Retype word for word the lines of the data below, from the first to the one bearing "We learn [[Shen]]'s", with that one included.

--------

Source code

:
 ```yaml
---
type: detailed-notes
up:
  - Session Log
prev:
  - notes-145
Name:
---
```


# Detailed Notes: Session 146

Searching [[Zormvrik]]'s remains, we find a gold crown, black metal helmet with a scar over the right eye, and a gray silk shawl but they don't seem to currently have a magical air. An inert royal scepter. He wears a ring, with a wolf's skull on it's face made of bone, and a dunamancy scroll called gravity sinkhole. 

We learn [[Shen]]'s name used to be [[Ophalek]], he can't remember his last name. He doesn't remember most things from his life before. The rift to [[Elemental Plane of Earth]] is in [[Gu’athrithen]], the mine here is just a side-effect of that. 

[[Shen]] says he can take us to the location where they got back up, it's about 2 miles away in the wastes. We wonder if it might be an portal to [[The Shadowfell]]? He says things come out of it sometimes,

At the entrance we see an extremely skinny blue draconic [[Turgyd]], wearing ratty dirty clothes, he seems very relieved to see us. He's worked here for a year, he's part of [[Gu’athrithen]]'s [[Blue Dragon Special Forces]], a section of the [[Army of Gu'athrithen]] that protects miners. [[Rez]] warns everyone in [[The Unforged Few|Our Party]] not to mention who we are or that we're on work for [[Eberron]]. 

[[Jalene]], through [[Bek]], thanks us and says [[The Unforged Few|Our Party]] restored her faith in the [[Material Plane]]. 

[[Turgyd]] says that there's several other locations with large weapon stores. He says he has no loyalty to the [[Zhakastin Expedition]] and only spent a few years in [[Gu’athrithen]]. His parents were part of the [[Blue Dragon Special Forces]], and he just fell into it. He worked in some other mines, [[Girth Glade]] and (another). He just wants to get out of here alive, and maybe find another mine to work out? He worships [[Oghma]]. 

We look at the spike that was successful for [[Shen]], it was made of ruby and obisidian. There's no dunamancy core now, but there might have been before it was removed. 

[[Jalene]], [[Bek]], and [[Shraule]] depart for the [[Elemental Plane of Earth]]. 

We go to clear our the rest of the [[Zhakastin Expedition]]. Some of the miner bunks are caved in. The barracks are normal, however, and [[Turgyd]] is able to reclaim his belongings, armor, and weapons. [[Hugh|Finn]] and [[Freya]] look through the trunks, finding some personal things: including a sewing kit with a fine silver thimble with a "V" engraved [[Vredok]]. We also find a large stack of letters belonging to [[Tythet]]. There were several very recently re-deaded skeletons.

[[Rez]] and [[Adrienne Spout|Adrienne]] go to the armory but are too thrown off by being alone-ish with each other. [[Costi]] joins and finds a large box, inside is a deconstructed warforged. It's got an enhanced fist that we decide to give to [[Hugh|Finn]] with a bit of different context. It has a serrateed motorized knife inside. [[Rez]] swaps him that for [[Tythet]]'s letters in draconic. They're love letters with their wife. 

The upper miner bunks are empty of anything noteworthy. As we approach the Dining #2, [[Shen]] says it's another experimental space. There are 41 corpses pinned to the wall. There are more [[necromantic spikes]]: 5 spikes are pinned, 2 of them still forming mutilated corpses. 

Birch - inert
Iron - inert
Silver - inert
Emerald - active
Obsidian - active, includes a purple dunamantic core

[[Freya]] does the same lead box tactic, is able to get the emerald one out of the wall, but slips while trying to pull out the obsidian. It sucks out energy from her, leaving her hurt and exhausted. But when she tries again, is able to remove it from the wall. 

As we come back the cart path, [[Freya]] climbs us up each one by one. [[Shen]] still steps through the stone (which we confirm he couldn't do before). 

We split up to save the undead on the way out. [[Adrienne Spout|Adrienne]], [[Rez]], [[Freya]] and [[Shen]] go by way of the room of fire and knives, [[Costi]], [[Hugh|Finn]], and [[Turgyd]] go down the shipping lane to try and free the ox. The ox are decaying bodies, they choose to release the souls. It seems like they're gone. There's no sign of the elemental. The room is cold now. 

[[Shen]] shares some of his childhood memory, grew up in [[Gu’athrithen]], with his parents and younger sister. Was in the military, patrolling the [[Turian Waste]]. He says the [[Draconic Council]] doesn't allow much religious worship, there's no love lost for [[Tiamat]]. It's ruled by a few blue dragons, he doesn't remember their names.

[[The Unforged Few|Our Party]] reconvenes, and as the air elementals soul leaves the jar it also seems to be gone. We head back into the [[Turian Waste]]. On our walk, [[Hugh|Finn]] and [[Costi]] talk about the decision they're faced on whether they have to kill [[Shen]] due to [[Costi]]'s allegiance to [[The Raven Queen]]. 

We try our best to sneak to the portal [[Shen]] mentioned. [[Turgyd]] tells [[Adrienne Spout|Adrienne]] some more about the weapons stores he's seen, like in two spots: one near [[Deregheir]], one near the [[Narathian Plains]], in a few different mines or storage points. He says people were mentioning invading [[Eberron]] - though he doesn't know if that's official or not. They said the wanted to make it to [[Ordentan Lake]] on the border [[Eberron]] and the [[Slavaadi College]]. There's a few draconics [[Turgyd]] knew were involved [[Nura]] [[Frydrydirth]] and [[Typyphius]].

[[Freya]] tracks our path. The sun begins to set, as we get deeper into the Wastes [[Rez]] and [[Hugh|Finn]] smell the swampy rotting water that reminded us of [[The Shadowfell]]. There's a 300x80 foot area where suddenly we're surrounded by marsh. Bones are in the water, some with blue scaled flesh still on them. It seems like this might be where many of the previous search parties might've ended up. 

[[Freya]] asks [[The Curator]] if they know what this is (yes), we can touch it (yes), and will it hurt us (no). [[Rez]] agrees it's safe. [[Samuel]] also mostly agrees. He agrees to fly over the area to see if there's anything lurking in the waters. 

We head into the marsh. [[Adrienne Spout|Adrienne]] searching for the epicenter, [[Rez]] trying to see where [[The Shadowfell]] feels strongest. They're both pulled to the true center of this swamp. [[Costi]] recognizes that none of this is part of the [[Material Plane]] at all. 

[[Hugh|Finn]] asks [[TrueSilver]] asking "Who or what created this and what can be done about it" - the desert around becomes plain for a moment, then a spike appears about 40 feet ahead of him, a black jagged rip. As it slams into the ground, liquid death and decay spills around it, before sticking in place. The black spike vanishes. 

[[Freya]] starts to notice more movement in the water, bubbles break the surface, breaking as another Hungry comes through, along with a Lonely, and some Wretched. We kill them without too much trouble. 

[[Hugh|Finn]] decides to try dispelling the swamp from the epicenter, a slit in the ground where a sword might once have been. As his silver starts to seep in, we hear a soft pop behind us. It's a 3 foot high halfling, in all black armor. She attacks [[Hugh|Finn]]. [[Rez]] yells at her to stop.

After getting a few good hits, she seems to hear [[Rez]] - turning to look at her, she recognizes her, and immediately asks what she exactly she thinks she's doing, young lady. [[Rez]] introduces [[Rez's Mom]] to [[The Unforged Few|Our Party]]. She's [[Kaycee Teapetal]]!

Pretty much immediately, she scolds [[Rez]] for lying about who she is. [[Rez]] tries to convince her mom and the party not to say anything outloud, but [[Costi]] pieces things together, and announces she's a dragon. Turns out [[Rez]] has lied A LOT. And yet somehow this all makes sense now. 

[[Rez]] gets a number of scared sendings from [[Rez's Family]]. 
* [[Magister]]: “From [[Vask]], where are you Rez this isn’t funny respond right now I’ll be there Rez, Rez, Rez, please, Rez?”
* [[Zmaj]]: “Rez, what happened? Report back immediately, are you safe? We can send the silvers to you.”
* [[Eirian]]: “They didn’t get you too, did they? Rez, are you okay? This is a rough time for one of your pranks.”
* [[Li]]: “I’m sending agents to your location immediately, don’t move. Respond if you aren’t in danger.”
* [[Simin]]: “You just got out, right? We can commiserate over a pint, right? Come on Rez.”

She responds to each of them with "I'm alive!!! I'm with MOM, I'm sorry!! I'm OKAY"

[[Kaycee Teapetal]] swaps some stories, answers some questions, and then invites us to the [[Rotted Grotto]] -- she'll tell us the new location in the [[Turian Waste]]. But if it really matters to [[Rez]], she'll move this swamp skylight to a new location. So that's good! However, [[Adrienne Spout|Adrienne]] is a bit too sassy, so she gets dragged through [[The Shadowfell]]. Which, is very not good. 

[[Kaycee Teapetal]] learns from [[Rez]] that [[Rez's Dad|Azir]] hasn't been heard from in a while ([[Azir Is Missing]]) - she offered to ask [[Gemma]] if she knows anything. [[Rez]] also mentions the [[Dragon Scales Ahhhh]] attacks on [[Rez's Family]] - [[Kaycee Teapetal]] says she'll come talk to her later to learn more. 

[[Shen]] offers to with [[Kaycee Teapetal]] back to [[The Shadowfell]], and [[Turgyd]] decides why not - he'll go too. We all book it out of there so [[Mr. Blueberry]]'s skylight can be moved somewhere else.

--------

## ANSWER TO THIS PROBLEM
Source code

:
 ```yaml
---
type: detailed-notes
up:
  - Session Log
prev:
  - notes-145
Name:
---
```


# Detailed Notes: Session 146

Searching [[Zormvrik]]'s remains, we find a gold crown, black metal helmet with a scar over the right eye, and a gray silk shawl but they don't seem to currently have a magical air. An inert royal scepter. He wears a ring, with a wolf's skull on it's face made of bone, and a dunamancy scroll called gravity sinkhole. 

We learn [[Shen]]'s name used to be [[Ophalek]], he can't remember his last name. He doesn't remember most things from his life before. The rift to [[Elemental Plane of Earth]] is in [[Gu’athrithen]], the mine here is just a side-effect of that. 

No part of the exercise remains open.